Salyuや青葉市子から、ショーン・レノン、高橋幸宏までを迎え、坂本慎太郎が詞を提供することでも話題となった、このスペシャル・コラボレーションによる一連の音楽作品は、2枚のサントラ盤をはじめとしたいくつかのリリースによって楽しむことができる。川井憲次、菅野よう子からの連続性の上に、新たな“攻殻”の音世界が築かれていることがはっきりと感じられるだろう。このたび発表されるのは『攻殻機動隊 新劇場版O.S.T by Cornelius』ならびにシングル『あなたを保つもの / まだうごく』、そして貴重なライヴ映像等を収めたミュージック・クリップ集『攻殻機動隊ARISE ALTERNATIVE ARCHITECTURE/新劇場版 Music Clips:music by Cornelius』。どこから観て、どこから聴いても特別な作品群だ。

■Cornelius / コーネリアス
フリッパーズ・ギター解散後、1993年から開始された小山田圭吾によるソロ・プロジェクト。ソロ・デビュー22年を迎え、国内外多数のアーティストとのコラボレーションやリミックス、プロデュースなどますます幅広く活動する。2008年にリリースされた「Sensurround & B-Side」がグラミー賞のベスト・サラウンド・サウンド・アルバムにノミネート。

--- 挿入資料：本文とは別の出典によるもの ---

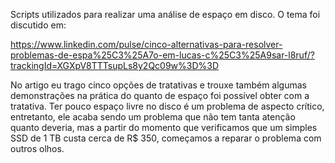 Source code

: Scripts utilizados para realizar uma análise de espaço em disco. O tema foi discutido em:

https://www.linkedin.com/pulse/cinco-alternativas-para-resolver-problemas-de-espa%25C3%25A7o-em-lucas-c%25C3%25A9sar-l8ruf/?trackingId=XGXpV8TTTsupLs8y2Qc09w%3D%3D

No artigo eu trago cinco opções de tratativas e trouxe também algumas demonstrações na prática do quanto de espaço foi possível obter com a tratativa. Ter pouco espaço livre no disco é um problema de aspecto crítico, entretanto, ele acaba sendo um problema que não tem tanta atenção quanto deveria, mas a partir do momento que verificamos que um simples SSD de 1 TB custa cerca de R$ 350, começamos a reparar o problema com outros olhos.
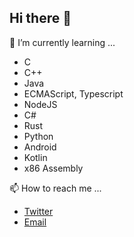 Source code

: ## Hi there 👋

🌱 I’m currently learning ...
 - C
 - C++
 - Java
 - ECMAScript, Typescript
 - NodeJS
 - C#
 - Rust
 - Python
 - Android
 - Kotlin
 - x86 Assembly
 
📫 How to reach me ...
 - [Twitter](https://twitter.com/storycraft8814)
 - [Email](mailto://storycraft@pancake.sh)

<!--
**storycraft/storycraft** is a ✨ _special_ ✨ repository because its `README.md` (this file) appears on your GitHub profile.

Here are some ideas to get you started:

- 🔭 I’m currently working on ...
- 🌱 I’m currently learning ...
- 👯 I’m looking to collaborate on ...
- 🤔 I’m looking for help with ...
- 💬 Ask me about ...
- 📫 How to reach me: ...
- 😄 Pronouns: ...
- ⚡ Fun fact: ...
-->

「UNIQLO」「CHANEL」などのCMや「デザインあ」(NHKEテレ)といったTV番組ほか、映像とのコラボレーションも多い。https://www.cornelius-sound.com/

これまで僕がコラボレーションしてきた人たちが、ここに集まった、っていう感じはあるかな。

小山田圭吾(以下、小山田):すごい久しぶりだよね。ライヴでチラッと会うくらいだもんね。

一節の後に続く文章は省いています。